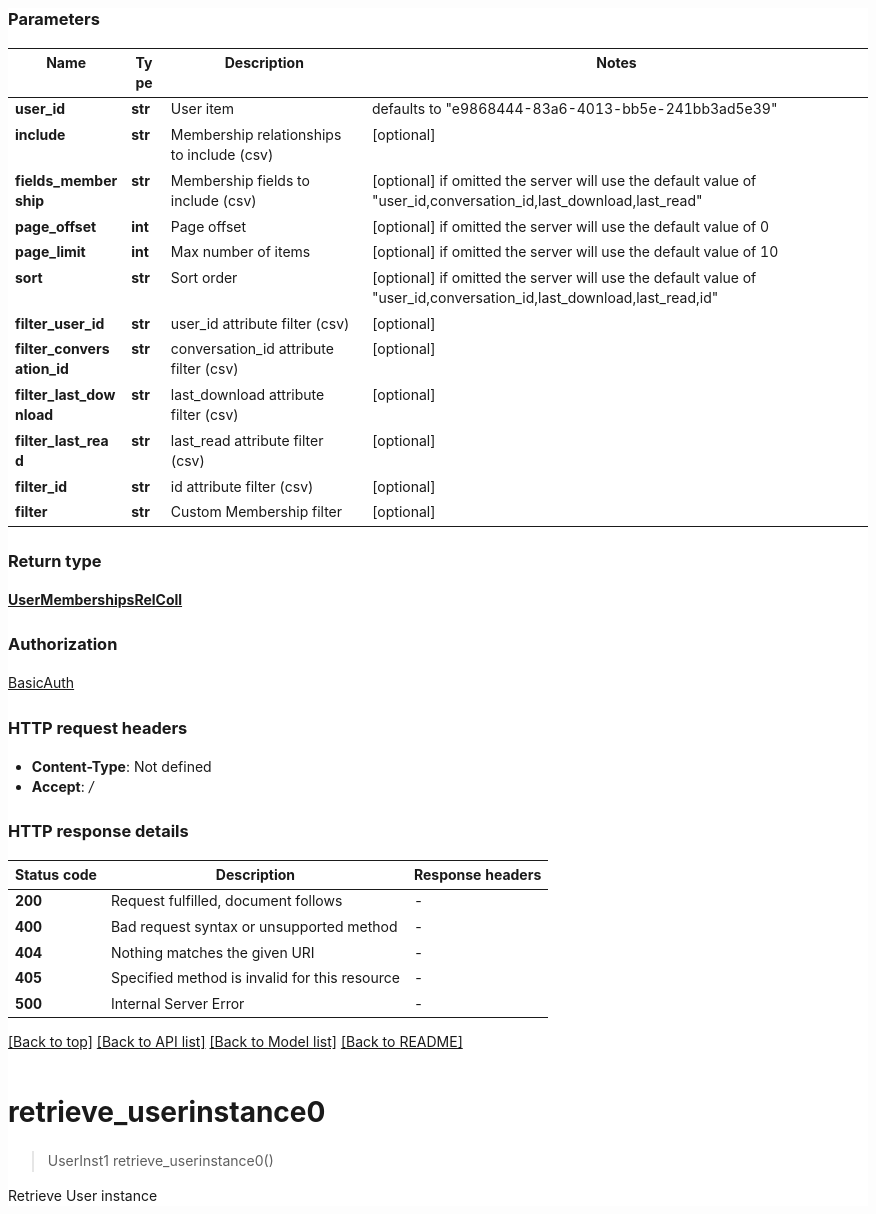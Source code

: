 
### Parameters

Name | Type | Description  | Notes
------------- | ------------- | ------------- | -------------
 **user_id** | **str**| User item | defaults to "e9868444-83a6-4013-bb5e-241bb3ad5e39"
 **include** | **str**| Membership relationships to include (csv) | [optional]
 **fields_membership** | **str**| Membership fields to include (csv) | [optional] if omitted the server will use the default value of "user_id,conversation_id,last_download,last_read"
 **page_offset** | **int**| Page offset | [optional] if omitted the server will use the default value of 0
 **page_limit** | **int**| Max number of items | [optional] if omitted the server will use the default value of 10
 **sort** | **str**| Sort order | [optional] if omitted the server will use the default value of "user_id,conversation_id,last_download,last_read,id"
 **filter_user_id** | **str**| user_id attribute filter (csv) | [optional]
 **filter_conversation_id** | **str**| conversation_id attribute filter (csv) | [optional]
 **filter_last_download** | **str**| last_download attribute filter (csv) | [optional]
 **filter_last_read** | **str**| last_read attribute filter (csv) | [optional]
 **filter_id** | **str**| id attribute filter (csv) | [optional]
 **filter** | **str**| Custom Membership filter | [optional]

### Return type

[**UserMembershipsRelColl**](UserMembershipsRelColl.md)

### Authorization

[BasicAuth](../README.md#BasicAuth)

### HTTP request headers

 - **Content-Type**: Not defined
 - **Accept**: */*


### HTTP response details
| Status code | Description | Response headers |
|-------------|-------------|------------------|
**200** | Request fulfilled, document follows |  -  |
**400** | Bad request syntax or unsupported method |  -  |
**404** | Nothing matches the given URI |  -  |
**405** | Specified method is invalid for this resource |  -  |
**500** | Internal Server Error |  -  |

[[Back to top]](#) [[Back to API list]](../README.md#documentation-for-api-endpoints) [[Back to Model list]](../README.md#documentation-for-models) [[Back to README]](../README.md)

# **retrieve_userinstance0**
> UserInst1 retrieve_userinstance0()

Retrieve User instance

WORK REQUEST>
For each line of the data that has the word "include", report that line.

WRITTEN SOLUTION>
 **include** | **str**| Membership relationships to include (csv) | [optional]
 **fields_membership** | **str**| Membership fields to include (csv) | [optional] if omitted the server will use the default value of "user_id,conversation_id,last_download,last_read"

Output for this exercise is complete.